Puede ser paradójico que los mismos colores se hayan vuelto opuestos al amparo de los convencionalismos y de las pugnas de intereses o credos. Esta dramática confusión no ha producido, todavía, una Babel equivalente al embrollo provocado por la condena de Jahvé, pero sí grandes catástrofes y guerras en nombre de infinitas causas, en las que unos colores han sido víctimas de otros, cambiando de bando en la anarquía y tiranía de sus significados.
Tres son los colores predominantes en nuestro tiempo --blanco, rojo y azul-- si valieran como signos indicativos, en lo general, los inscritos en las banderas de los países miembros de la ONU. Son, entre otros, los colores que la Revolución de 1789 heredó a Francia y los del imperio estadunidense de hoy.

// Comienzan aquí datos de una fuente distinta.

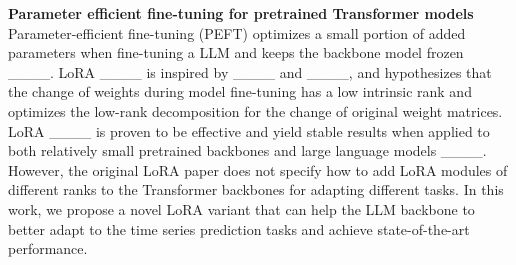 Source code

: \noindent\textbf{Parameter efficient fine-tuning for pretrained Transformer models} \quad Parameter-efficient fine-tuning (PEFT) optimizes a small portion of added parameters when fine-tuning a LLM and keeps the backbone model frozen ____. LoRA ____ is inspired by ____ and ____, and hypothesizes that the change of weights during model fine-tuning has a low intrinsic rank and optimizes the low-rank decomposition for the change of original weight matrices. LoRA ____ is proven to be effective and yield stable results when applied to both relatively small pretrained backbones and large language models ____. However, the original LoRA paper does not specify how to add LoRA modules of different ranks to the Transformer backbones for adapting different tasks. In this work, we propose a novel LoRA variant that can help the LLM backbone to better adapt to the time series prediction tasks and achieve state-of-the-art performance.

Ninguno de los partidos políticos de México ostenta esos tres colores. Dos --blanco y rojo-- se encuentran en la trilogía del PRI. Y otros dos contribuyen a que el PAN sea llamado el partido blanquiazul. El victorioso Partido de la Revolución Democrática (PRD) despliega como color representativo un amarillo anaranjado, símbolo del sol azteca con todas sus raíces indígenas y las conotaciones modernas de su calidez y plenitud de luz.
¿Qué significados universales tutelan y se atribuyen a esos tres colores? En la antigua Roma, el blanco fue considerado el color de la pureza, el de los hombres limpios consagrados al servicio público. El azul es, por antonomasia, el color del conservadurismo político, del que se derivan las leyes azules del puritanismo sajón. El rojo, a cuyo amparo surge en 1848 el Manifiesto Comunista de Marx y Engels, el de las camisas rojas de Garibaldi en 1851, el de los batallones rojos que apoyaron a Carranza en 1917, es el color emblemático de la izquierda, consagrado por el triunfo revolucionario del Partido Bolchevique de Lenin en la Rusia de 1917. Rafael Alberti, desde el exilio, cantará al color rojo: Me llamo excitación, cólera, rabia, estallido del día de la ira. Al gran poeta andaluz se atribuye un lema que se popularizó en la España republicana de 1936: Las jóvenes rojas, cada vez más hermosas.
El color, desde la clave plural --a veces misteriosa-- de sus conjugaciones, es un lenguaje de múltiples significados, acaso más intenso y activador que el de las palabras. Sin duda, el color es un militante político. No es de extrañar que provoque polémicas y apasionamientos. Más aún, en un tiempo en el que se ha instalado profundamente la cultura visual, la que no deja de influir y acentuar el lenguaje de los colores, en un orden general, aplicable al campo concreto y múltiple de la política.